Early in the season, there were ample questions raised about Murphy's usage of the pitching staff, especially with respect to the workloads of key relief pitchers. Two months in, though, he's beginning to allay those fears and frustrations, because he turns out to be just as good at threading this needle as his predecessor was.
The simplest way to measure and display this is to think about runs allowed per game as a function of innings pitched per game, by both starters and relievers. Naturally, a team's innings totals from starters and relievers will move perfectly against one another, because all innings have to fall into one of those two bins. How many runs each group gives up for a team is a function of their quality, of course, but also of the number of outs the team asks them to get.
To start at the end, consider this chart, showing reliever innings per game plotted against runs allowed per game by relievers.
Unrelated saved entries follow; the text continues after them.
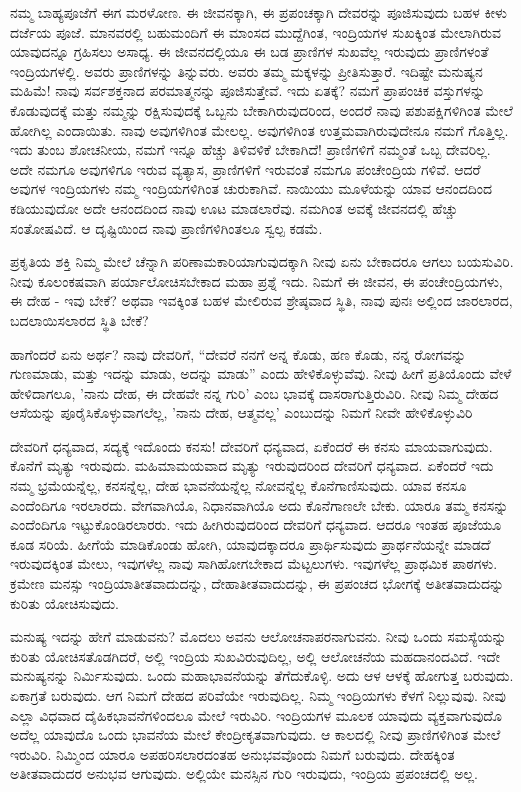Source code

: ನಮ್ಮ ಬಾಹ್ಯಪೂಜೆಗೆ ಈಗ ಮರಳೋಣ. ಈ ಜೀವನಕ್ಕಾಗಿ, ಈ ಪ್ರಪಂಚಕ್ಕಾಗಿ ದೇವರನ್ನು ಪೂಜಿಸುವುದು ಬಹಳ ಕೀಳು ದರ್ಜೆಯ ಪೂಜೆ. ಮಾನವರಲ್ಲಿ ಬಹುಮಂದಿಗೆ ಈ ಮಾಂಸದ ಮುದ್ದೆಗಿಂತ, ಇಂದ್ರಿಯಗಳ ಸುಖಕ್ಕಿಂತ ಮೇಲಾಗಿರುವ ಯಾವುದನ್ನೂ ಗ್ರಹಿಸಲು ಅಸಾಧ್ಯ. ಈ ಜೀವನದಲ್ಲಿಯೂ ಈ ಬಡ ಪ್ರಾಣಿಗಳ ಸುಖವೆಲ್ಲ ಇರುವುದು ಪ್ರಾಣಿಗಳಂತೆ ಇಂದ್ರಿಯಗಳಲ್ಲಿ. ಅವರು ಪ್ರಾಣಿಗಳನ್ನು ತಿನ್ನುವರು. ಅವರು ತಮ್ಮ ಮಕ್ಕಳನ್ನು ಪ್ರೀತಿಸುತ್ತಾರೆ. ಇದಿಷ್ಟೇ ಮನುಷ್ಯನ ಮಹಿಮೆ! ನಾವು ಸರ್ವಶಕ್ತನಾದ ಪರಮಾತ್ಮನನ್ನು ಪೂಜಿಸುತ್ತೇವೆ. ಇದು ಏತಕ್ಕೆ? ನಮಗೆ ಪ್ರಾಪಂಚಿಕ ವಸ್ತುಗಳನ್ನು ಕೊಡುವುದಕ್ಕೆ ಮತ್ತು ನಮ್ಮನ್ನು ರಕ್ಷಿಸುವುದಕ್ಕೆ ಒಬ್ಬನು ಬೇಕಾಗಿರುವುದರಿಂದ, ಅಂದರೆ ನಾವು ಪಶುಪಕ್ಷಿಗಳಿಗಿಂತ ಮೇಲೆ ಹೋಗಿಲ್ಲ ಎಂದಾಯಿತು. ನಾವು ಅವುಗಳಿಗಿಂತ ಮೇಲಲ್ಲ. ಅವುಗಳಿಗಿಂತ ಉತ್ತಮವಾಗಿರುವುದೇನೂ ನಮಗೆ ಗೊತ್ತಿಲ್ಲ. ಇದು ತುಂಬ ಶೋಚನೀಯ, ನಮಗೆ ಇನ್ನೂ ಹೆಚ್ಚು ತಿಳಿವಳಿಕೆ ಬೇಕಾಗಿದೆ! ಪ್ರಾಣಿಗಳಿಗೆ ನಮ್ಮಂತೆ ಒಬ್ಬ ದೇವರಿಲ್ಲ. ಅದೇ ನಮಗೂ ಅವುಗಳಿಗೂ ಇರುವ ವ್ಯತ್ಯಾಸ, ಪ್ರಾಣಿಗಳಿಗೆ ಇರುವಂತೆ ನಮಗೂ ಪಂಚೇಂದ್ರಿಯ ಗಳಿವೆ. ಆದರೆ ಅವುಗಳ ಇಂದ್ರಿಯಗಳು ನಮ್ಮ ಇಂದ್ರಿಯಗಳಿಗಿಂತ ಚುರುಕಾಗಿವೆ. ನಾಯಿಯು ಮೂಳೆಯನ್ನು ಯಾವ ಆನಂದದಿಂದ ಕಡಿಯುವುದೋ ಅದೇ ಆನಂದದಿಂದ ನಾವು ಊಟ ಮಾಡಲಾರೆವು. ನಮಗಿಂತ ಅವಕ್ಕೆ ಜೀವನದಲ್ಲಿ ಹೆಚ್ಚು ಸಂತೋಷವಿದೆ. ಆ ದೃಷ್ಟಿಯಿಂದ ನಾವು ಪ್ರಾಣಿಗಳಿಗಿಂತಲೂ ಸ್ವಲ್ಪ ಕಡಮೆ.

ಪ್ರಕೃತಿಯ ಶಕ್ತಿ ನಿಮ್ಮ ಮೇಲೆ ಚೆನ್ನಾಗಿ ಪರಿಣಾಮಕಾರಿಯಾಗುವುದಕ್ಕಾಗಿ ನೀವು ಏನು ಬೇಕಾದರೂ ಆಗಲು ಬಯಸುವಿರಿ. ನೀವು ಕೂಲಂಕಷವಾಗಿ ಪರ್ಯಾಲೋಚಿಸಬೇಕಾದ ಮಹಾ ಪ್ರಶ್ನೆ ಇದು. ನಿಮಗೆ ಈ ಜೀವನ, ಈ ಪಂಚೇಂದ್ರಿಯಗಳು, ಈ ದೇಹ - ಇವು ಬೇಕೆ? ಅಥವಾ ಇವಕ್ಕಿಂತ ಬಹಳ ಮೇಲಿರುವ ಶ್ರೇಷ್ಠವಾದ ಸ್ಥಿತಿ, ನಾವು ಪುನಃ ಅಲ್ಲಿಂದ ಜಾರಲಾರದ, ಬದಲಾಯಿಸಲಾರದ ಸ್ಥಿತಿ ಬೇಕೆ?

ಹಾಗೆಂದರೆ ಏನು ಅರ್ಥ? ನಾವು ದೇವರಿಗೆ, “ದೇವರೆ ನನಗೆ ಅನ್ನ ಕೊಡು, ಹಣ ಕೊಡು, ನನ್ನ ರೋಗವನ್ನು ಗುಣಮಾಡು, ಮತ್ತು ಇದನ್ನು ಮಾಡು, ಅದನ್ನು ಮಾಡು” ಎಂದು ಹೇಳಿಕೊಳ್ಳುವೆವು. ನೀವು ಹೀಗೆ ಪ್ರತಿಯೊಂದು ವೇಳೆ ಹೇಳಿದಾಗಲೂ, 'ನಾನು ದೇಹ, ಈ ದೇಹವೇ ನನ್ನ ಗುರಿ' ಎಂಬ ಭಾವಕ್ಕೆ ದಾಸರಾಗುತ್ತಿರುವಿರಿ. ನೀವು ನಿಮ್ಮ ದೇಹದ ಆಸೆಯನ್ನು ಪೂರೈಸಿಕೊಳ್ಳುವಾಗಲೆಲ್ಲ, 'ನಾನು ದೇಹ, ಆತ್ಮವಲ್ಲ' ಎಂಬುದನ್ನು ನಿಮಗೆ ನೀವೇ ಹೇಳಿಕೊಳ್ಳುವಿರಿ

ದೇವರಿಗೆ ಧನ್ಯವಾದ, ಸದ್ಯಕ್ಕೆ ಇದೊಂದು ಕನಸು! ದೇವರಿಗೆ ಧನ್ಯವಾದ, ಏಕೆಂದರೆ ಈ ಕನಸು ಮಾಯವಾಗುವುದು. ಕೊನೆಗೆ ಮೃತ್ಯು ಇರುವುದು. ಮಹಿಮಾಮಯವಾದ ಮೃತ್ಯು ಇರುವುದರಿಂದ ದೇವರಿಗೆ ಧನ್ಯವಾದ. ಏಕೆಂದರೆ ಇದು ನಮ್ಮ ಭ್ರಮೆಯನ್ನೆಲ್ಲ, ಕನಸನ್ನೆಲ್ಲ, ದೇಹ ಭಾವನೆಯನ್ನೆಲ್ಲ ನೋವನ್ನೆಲ್ಲ ಕೊನೆಗಾಣಿಸುವುದು. ಯಾವ ಕನಸೂ ಎಂದೆಂದಿಗೂ ಇರಲಾರದು. ವೇಗವಾಗಿಯೊ, ನಿಧಾನವಾಗಿಯೊ ಅದು ಕೊನೆಗಾಣಲೇ ಬೇಕು. ಯಾರೂ ತಮ್ಮ ಕನಸನ್ನು ಎಂದೆಂದಿಗೂ ಇಟ್ಟುಕೊಂಡಿರಲಾರರು. ಇದು ಹೀಗಿರುವುದರಿಂದ ದೇವರಿಗೆ ಧನ್ಯವಾದ. ಆದರೂ ಇಂತಹ ಪೂಜೆಯೂ ಕೂಡ ಸರಿಯೆ. ಹೀಗೆಯೆ ಮಾಡಿಕೊಂಡು ಹೋಗಿ, ಯಾವುದಕ್ಕಾದರೂ ಪ್ರಾರ್ಥಿಸುವುದು ಪ್ರಾರ್ಥನೆಯನ್ನೇ ಮಾಡದೆ ಇರುವುದಕ್ಕಿಂತ ಮೇಲು, ಇವುಗಳೆಲ್ಲ ನಾವು ಸಾಗಿಹೋಗಬೇಕಾದ ಮೆಟ್ಟಲುಗಳು. ಇವುಗಳೆಲ್ಲ ಪ್ರಾಥಮಿಕ ಪಾಠಗಳು. ಕ್ರಮೇಣ ಮನಸ್ಸು ಇಂದ್ರಿಯಾತೀತವಾದುದನ್ನು, ದೇಹಾತೀತವಾದುದನ್ನು, ಈ ಪ್ರಪಂಚದ ಭೋಗಕ್ಕೆ ಅತೀತವಾದುದನ್ನು ಕುರಿತು ಯೋಚಿಸುವುದು.

ಮನುಷ್ಯ ಇದನ್ನು ಹೇಗೆ ಮಾಡುವನು? ಮೊದಲು ಅವನು ಆಲೋಚನಾಪರನಾಗುವನು. ನೀವು ಒಂದು ಸಮಸ್ಯೆಯನ್ನು ಕುರಿತು ಯೋಚಿಸತೊಡಗಿದರೆ, ಅಲ್ಲಿ ಇಂದ್ರಿಯ ಸುಖವಿರುವುದಿಲ್ಲ, ಅಲ್ಲಿ ಆಲೋಚನೆಯ ಮಹದಾನಂದವಿದೆ. ಇದೇ ಮನುಷ್ಯನನ್ನು ನಿರ್ಮಿಸುವುದು. ಒಂದು ಮಹಾಭಾವನೆಯನ್ನು ತೆಗೆದುಕೊಳ್ಳಿ. ಅದು ಆಳ ಆಳಕ್ಕೆ ಹೋಗುತ್ತ ಬರುವುದು. ಏಕಾಗ್ರತೆ ಬರುವುದು. ಆಗ ನಿಮಗೆ ದೇಹದ ಪರಿವೆಯೇ ಇರುವುದಿಲ್ಲ. ನಿಮ್ಮ ಇಂದ್ರಿಯಗಳು ಕೆಳಗೆ ನಿಲ್ಲುವುವು. ನೀವು ಎಲ್ಲಾ ವಿಧವಾದ ದೈಹಿಕಭಾವನೆಗಳಿಂದಲೂ ಮೇಲೆ ಇರುವಿರಿ. ಇಂದ್ರಿಯಗಳ ಮೂಲಕ ಯಾವುದು ವ್ಯಕ್ತವಾಗುವುದೊ ಅದೆಲ್ಲ ಯಾವುದೊ ಒಂದು ಭಾವನೆಯ ಮೇಲೆ ಕೇಂದ್ರೀಕೃತವಾಗುವುದು. ಆ ಕಾಲದಲ್ಲಿ ನೀವು ಪ್ರಾಣಿಗಳಿಗಿಂತ ಮೇಲೆ ಇರುವಿರಿ. ನಿಮ್ಮಿಂದ ಯಾರೂ ಅಪಹರಿಸಲಾರದಂತಹ ಅನುಭವವೊಂದು ನಿಮಗೆ ಬರುವುದು. ದೇಹಕ್ಕಿಂತ ಅತೀತವಾದುದರ ಅನುಭವ ಆಗುವುದು. ಅಲ್ಲಿಯೇ ಮನಸ್ಸಿನ ಗುರಿ ಇರುವುದು, ಇಂದ್ರಿಯ ಪ್ರಪಂಚದಲ್ಲಿ ಅಲ್ಲ.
In all likelihood, this doesn't surprise you much, but it's revealing. The more relievers are asked to pitch, the more runs they usually allow. The Brewers (with a starting rotation that was piecemeal even before injuries ravaged it and with a couple of recent short starts (injury-related and opener-related) showing an effect) have thrown more reliever innings per game than anyone else in baseball, and you'd expect that to cause a strain that would show up in more runs allowed. That's what's happened to the Giants, Marlins, and Rays, for instance.
We know that the Brewers have an exceptionally deep bullpen, and lo: that depth has allowed them to allow fewer runs per game than most bullpens, despite extremely heavy usage. It's a feather in the cap of Murphy, but also of Matt Arnold and the rest of the front office, who have been doing this consistently for years.
Ok, let's look at the same chart for starting pitching.
Aha! Here we have something more interesting happening. All else equal, in any given set of data, you'd expect more innings pitched to equate to more runs. Starting pitcher innings per game isn't an arbitrarily selected sample, however, and even in the era of careful workload management and wariness of the third trip through the batting order, the most common impetus for removing a starter continues to the simplest: getting hit and giving up runs. The fewer runs you give up, the longer the skipper will generally let you go, hoping to preserve his pen a bit.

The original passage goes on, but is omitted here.